Pesquisadores que estudaram "epidemia" de World of Warcraft usam experiência para analisar o comportamento humano frente ao coronavírus

4 anos atrás

A princípio World of Warcraft e coronavírus não parecem ter nada um com o outro, mas quem joga o MMORPG desde os primórdios deve se lembrar do "Incidente do Sangue Corrompido", um bug que sob todos os aspectos, foi o primeiro patógeno disseminado em um meio digital.

O caso rendeu vários estudos e análises da comunidade médica, e hoje dois desses pesquisadores usam o que aprenderam com o jogo para melhor se preparar para os impactos do coronavírus na sociedade.

Blizzard / World of Warcraft

Em 13 de setembro de 2005, World of Warcraft introduziu uma nova raid e seu chefe, chamado Hakkar, o Esfola-Almas. Entre suas habilidades, havia uma magia de debuff chamada "Sangue Corrompido", que causava uma grande quantidade de dano e (atenção nesta parte) era transmissível entre os participantes da raid, podendo infectar jogadores, suas montarias e mascotes.

Originalmente, o debuff causado pelo Sangue Corrompido foi planejado para circular somente dentro da região de Zul’Gurub, ou que tivesse um alcance limitado já que possuía um limite de tempo para sumir, além do que podia ser curada por curandeiros e sumia se o jogador morresse e revivesse.
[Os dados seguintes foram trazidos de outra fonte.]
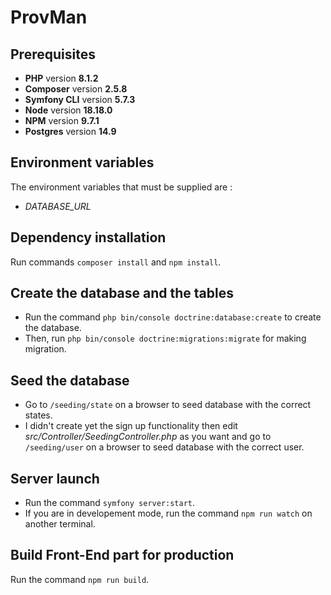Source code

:# ProvMan

## Prerequisites

* **PHP** version **8.1.2**
* **Composer** version **2.5.8**
* **Symfony CLI** version **5.7.3**
* **Node** version **18.18.0**
* **NPM** version **9.7.1**
* **Postgres** version **14.9**

## Environment variables

The environment variables that must be supplied are :

* *DATABASE_URL*

## Dependency installation

Run commands `composer install` and `npm install`.

## Create the database and the tables

* Run the command `php bin/console doctrine:database:create` to create the database.
* Then, run `php bin/console doctrine:migrations:migrate` for making migration.

## Seed the database

* Go to `/seeding/state` on a browser to seed database with the correct states.
* I didn't create yet the sign up functionality then edit *src/Controller/SeedingController.php* as you want and go to `/seeding/user` on a browser to seed database with the correct user.

## Server launch

* Run the command `symfony server:start`.
* If you are in developement mode, run the command `npm run watch` on another terminal.

## Build Front-End part for production

Run the command `npm run build`.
A intenção era que a magia fosse um limitador para jogadores de níveis baixos, enquanto não passasse de um incômodo para os veteranos, que resistiriam ao debuff durante a batalha.

No entanto, entrou o comportamento humano na equação: as montarias e os mascotes de bruxos e caçadores agiam como vetores da doença, já que por causa de uma programação porca (se acidental ou intencional, nunca saberemos), eles contraíam o "vírus", não ficavam doentes e podiam passa-los para a frente. Jogadores podiam também sair de Zul'Gurub ainda infectados, e mesmo NPCs podiam agir como vetores.

A partir daí é fácil imaginar o que aconteceu: assim como no mundo real, jogadores e pets portadores do debuff chegavam nas cidades e infectavam todos ao redor, com a doença do Sangue Corrompido se espalhando de forma similar a uma epidemia do mundo real. Diversas ações foram tomadas por parte tanto dos jogadores quanto da Blizzard, que replicavam comportamentos-padrão em ações de contenção de uma doença infecciosa, tais como:

  • Criação de zonas de quarentena;
  • Campanhas de atendimento à população (curandeiros de nível alto curavam jogadores infectados gratuitamente);
  • Campanhas de prevenção (jogadores orientavam outros a evitarem zonas de quarentena);
  • Criação de postos de controle (jogadores faziam guarda de cidades livres da doença, impedindo outros de entrarem), e etc.

Ainda assim, o estrago foi grande. Embora World of Warcraft ainda estivesse na versão "vanilla" (a primeira expansão The Burning Crusade só chegaria em janeiro de 2007), o título já contava com mais de 2 milhões de jogadores na época em que a praga do Sangue Corrompido estourou.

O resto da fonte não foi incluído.